That is not a fucking Reylo problem. That is, in the first place, teasing Finn as the 'main' character and then doing a reversal with Rey, and choosing to focus a new Star Wars series on the Skywalkers again. A Black Jedi with his own original story not contingent upon white legacy characters could've worked but by design it was not made so, and then they erased his character from Chinese marketing anyway. That should tell you were D/isney's priorities lie. If they actually had any gumption that is what they would've done following the ST to mop up what they did with Finn and actually got onboard original storytellers who were not looking to rehash nostalgiabait.
I'm particularly sore about this because I don't enjoy the implication that racism is a fandom-specific issue or that fandom is where the conversation starts and ends, or not that on some level these commercial productions with millions of dollars behind them influence the conversation. Or that there is a competition of socially-minded interests. Or that if we got rid of the Bad Shipping fandoms we would only have the Good Ones left with no problems forever. That's not how it works.
But inventing harrassment is an interesting accusation. We're just outright accusing each other of making up our experiences now? We're allowed to do that? I've never been 'in' the mainstream Reylo fandom enough and if there were evidence of Reylos behaving badly or, in the case of this context, being racist, I'd take it seriously as much as I can and challenge it, but I'm not sure what other authority I do have in intercommunity politics. Fandom doesn't work like that. There is only so much you can do. But accusing us of making up our experiences when I know that I personally keep to myself because of it is a new one.
I don't want to tell you the things I've seen or experienced myself in the Reylo fandom. Sure, the ceaseless crossfandom stuff is bullshit, but anti-Reylos are probably people I wouldn't get along with anyway and people can draw boundaries as they see fit. There are a bunch of ships and fandoms I don't want much to do with. I don't even think that anti-Reylos themselves are uniquely -ist in whatever given way; they probably just enjoy the opportunity to be sexist or racist or anti-Semitic against someone they think deserves it (and it always comes out when the opponent is sufficiently Of the Wrong Sort).

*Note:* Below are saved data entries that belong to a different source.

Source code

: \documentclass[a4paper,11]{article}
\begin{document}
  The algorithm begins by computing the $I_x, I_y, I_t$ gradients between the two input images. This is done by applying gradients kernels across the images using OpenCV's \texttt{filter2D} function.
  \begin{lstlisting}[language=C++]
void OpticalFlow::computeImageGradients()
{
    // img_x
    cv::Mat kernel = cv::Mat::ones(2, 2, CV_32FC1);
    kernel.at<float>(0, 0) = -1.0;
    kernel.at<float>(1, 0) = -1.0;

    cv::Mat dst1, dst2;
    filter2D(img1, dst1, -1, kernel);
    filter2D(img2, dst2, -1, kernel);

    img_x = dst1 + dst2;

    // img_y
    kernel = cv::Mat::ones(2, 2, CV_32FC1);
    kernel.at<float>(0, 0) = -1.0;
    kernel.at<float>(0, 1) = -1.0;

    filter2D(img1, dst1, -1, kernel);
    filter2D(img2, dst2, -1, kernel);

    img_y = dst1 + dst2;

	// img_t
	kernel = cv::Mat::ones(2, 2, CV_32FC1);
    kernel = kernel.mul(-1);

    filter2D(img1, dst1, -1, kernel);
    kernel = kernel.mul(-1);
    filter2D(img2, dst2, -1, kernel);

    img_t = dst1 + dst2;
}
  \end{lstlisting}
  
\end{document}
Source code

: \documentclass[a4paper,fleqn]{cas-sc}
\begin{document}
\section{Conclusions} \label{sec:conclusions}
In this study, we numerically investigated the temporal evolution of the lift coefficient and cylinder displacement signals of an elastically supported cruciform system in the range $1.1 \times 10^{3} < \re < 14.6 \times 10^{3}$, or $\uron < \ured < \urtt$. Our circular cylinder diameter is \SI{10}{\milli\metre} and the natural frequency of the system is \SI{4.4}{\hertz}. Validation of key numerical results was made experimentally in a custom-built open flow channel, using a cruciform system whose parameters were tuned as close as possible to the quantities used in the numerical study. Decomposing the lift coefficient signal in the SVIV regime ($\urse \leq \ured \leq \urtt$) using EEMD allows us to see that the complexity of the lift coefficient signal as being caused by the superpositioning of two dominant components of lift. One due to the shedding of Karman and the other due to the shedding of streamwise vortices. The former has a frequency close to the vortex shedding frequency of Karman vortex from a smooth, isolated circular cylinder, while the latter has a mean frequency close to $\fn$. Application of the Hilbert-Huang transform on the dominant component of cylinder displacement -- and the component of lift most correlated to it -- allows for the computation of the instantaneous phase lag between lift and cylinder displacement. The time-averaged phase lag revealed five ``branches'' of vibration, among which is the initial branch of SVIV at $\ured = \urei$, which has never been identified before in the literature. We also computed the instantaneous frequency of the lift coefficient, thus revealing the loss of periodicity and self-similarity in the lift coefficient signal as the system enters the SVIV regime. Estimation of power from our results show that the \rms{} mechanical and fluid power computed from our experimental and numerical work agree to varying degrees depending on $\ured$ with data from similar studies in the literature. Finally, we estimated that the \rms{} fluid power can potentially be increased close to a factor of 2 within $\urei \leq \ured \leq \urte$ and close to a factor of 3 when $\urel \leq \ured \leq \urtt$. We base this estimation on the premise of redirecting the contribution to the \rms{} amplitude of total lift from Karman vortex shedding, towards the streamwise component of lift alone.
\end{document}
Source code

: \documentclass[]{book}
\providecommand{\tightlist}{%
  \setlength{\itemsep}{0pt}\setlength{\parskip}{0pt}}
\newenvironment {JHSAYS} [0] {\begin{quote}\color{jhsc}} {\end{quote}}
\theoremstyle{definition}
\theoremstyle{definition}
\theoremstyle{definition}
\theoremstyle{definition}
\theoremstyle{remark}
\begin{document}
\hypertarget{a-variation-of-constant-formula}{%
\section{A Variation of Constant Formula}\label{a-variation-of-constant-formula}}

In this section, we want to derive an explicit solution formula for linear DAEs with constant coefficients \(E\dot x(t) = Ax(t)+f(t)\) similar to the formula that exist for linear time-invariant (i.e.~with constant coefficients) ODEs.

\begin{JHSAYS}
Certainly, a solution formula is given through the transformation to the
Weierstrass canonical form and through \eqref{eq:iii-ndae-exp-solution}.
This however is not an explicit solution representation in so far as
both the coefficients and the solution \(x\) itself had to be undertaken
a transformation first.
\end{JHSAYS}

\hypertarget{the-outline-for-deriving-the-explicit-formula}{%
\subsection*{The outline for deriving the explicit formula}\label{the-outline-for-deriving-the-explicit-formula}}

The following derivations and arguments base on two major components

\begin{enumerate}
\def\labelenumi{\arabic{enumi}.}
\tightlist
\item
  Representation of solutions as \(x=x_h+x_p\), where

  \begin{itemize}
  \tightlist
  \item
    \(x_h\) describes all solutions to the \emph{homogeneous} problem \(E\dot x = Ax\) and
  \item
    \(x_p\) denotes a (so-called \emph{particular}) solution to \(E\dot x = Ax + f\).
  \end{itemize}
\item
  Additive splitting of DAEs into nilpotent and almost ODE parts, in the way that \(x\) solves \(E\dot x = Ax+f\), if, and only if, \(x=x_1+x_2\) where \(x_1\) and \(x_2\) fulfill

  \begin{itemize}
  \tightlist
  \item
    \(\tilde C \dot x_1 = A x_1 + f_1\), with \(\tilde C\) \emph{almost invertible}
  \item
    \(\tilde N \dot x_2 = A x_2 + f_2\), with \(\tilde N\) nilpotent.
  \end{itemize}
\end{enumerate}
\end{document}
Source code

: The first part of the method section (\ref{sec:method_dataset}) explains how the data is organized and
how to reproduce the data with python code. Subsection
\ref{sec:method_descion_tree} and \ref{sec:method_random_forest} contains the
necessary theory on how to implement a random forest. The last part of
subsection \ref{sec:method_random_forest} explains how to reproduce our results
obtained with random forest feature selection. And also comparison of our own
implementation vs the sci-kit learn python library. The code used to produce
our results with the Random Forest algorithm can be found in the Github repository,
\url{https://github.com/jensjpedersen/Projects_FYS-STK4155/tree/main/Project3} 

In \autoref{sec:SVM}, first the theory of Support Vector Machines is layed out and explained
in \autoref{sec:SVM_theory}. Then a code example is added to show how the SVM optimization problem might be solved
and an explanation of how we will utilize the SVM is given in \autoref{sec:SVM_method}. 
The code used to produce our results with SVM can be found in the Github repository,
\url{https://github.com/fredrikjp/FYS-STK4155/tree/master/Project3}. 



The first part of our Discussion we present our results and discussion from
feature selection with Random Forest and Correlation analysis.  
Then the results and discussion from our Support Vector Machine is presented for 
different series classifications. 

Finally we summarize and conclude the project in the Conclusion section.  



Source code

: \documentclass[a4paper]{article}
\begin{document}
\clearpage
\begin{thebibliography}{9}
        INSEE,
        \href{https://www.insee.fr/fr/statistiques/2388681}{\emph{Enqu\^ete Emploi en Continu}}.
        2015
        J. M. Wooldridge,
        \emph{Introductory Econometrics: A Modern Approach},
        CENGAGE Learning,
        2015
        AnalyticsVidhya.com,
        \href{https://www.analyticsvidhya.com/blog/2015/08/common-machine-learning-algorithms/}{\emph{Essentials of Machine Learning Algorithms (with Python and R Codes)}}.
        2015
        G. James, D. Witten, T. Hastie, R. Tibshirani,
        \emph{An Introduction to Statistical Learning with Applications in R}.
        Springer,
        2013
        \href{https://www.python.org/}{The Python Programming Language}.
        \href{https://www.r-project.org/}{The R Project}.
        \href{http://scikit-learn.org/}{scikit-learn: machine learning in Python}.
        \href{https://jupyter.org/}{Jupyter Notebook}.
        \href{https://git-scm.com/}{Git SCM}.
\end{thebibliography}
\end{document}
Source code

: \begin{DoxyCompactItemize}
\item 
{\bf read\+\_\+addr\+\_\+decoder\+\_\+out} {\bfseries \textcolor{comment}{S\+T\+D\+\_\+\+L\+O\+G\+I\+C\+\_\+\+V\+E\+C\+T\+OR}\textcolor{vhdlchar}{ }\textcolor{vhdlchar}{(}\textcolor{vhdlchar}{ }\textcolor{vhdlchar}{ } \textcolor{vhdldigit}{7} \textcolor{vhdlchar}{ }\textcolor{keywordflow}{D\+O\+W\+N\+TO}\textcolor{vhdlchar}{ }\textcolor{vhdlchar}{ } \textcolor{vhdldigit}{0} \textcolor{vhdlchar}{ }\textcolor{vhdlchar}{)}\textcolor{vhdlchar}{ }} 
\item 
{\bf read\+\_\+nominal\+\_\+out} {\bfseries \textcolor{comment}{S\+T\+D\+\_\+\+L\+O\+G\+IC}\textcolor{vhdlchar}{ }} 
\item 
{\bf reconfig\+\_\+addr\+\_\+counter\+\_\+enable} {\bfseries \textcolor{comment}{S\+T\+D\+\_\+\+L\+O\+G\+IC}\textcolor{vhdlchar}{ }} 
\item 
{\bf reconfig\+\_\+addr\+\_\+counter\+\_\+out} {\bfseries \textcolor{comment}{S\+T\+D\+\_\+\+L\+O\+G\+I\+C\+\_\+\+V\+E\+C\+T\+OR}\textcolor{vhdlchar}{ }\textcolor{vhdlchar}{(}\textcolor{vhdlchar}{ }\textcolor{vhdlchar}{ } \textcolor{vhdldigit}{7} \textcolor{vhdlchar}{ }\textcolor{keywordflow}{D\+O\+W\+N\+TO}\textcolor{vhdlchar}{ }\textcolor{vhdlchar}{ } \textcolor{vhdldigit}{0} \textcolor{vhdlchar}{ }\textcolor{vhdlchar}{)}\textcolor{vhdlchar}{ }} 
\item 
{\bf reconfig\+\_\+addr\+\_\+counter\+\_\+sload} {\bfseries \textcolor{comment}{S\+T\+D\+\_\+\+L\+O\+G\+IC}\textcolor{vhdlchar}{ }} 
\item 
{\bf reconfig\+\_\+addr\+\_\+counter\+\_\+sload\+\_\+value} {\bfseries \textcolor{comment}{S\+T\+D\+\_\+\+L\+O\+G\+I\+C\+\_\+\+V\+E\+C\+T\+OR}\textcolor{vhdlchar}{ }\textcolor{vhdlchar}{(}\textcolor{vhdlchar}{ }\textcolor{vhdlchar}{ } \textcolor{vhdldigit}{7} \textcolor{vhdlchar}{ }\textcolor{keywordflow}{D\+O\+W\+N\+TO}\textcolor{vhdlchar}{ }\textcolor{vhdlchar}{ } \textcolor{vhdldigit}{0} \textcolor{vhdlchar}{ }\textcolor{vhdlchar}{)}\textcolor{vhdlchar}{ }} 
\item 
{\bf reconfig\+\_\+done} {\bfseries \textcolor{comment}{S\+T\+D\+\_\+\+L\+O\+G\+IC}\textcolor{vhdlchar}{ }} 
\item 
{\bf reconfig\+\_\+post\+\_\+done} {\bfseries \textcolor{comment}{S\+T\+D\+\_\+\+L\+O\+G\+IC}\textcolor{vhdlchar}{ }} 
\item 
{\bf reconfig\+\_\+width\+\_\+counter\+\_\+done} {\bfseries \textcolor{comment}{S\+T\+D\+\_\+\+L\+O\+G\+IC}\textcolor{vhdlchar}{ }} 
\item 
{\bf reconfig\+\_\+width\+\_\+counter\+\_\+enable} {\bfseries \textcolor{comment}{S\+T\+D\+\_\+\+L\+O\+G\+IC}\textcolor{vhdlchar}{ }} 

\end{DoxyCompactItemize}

I think it is extremely dangerous to treat activism as a performative endeavour where I ship the right ships and interact with the text in the way I have been mandated to. Because it doesn't actually insulate me from racist behaviour or beliefs. I think it is true that there are times this notably happens, but equally, is shipping Finn/Poe alongside Rey/Kylo a way to mitigate this? How do we square it out?
I think this conversation with Reylo is probably over. Reylo's online legacy is always going to be mixed at best. But I don't think the anti-racist conversation begins or ends with it.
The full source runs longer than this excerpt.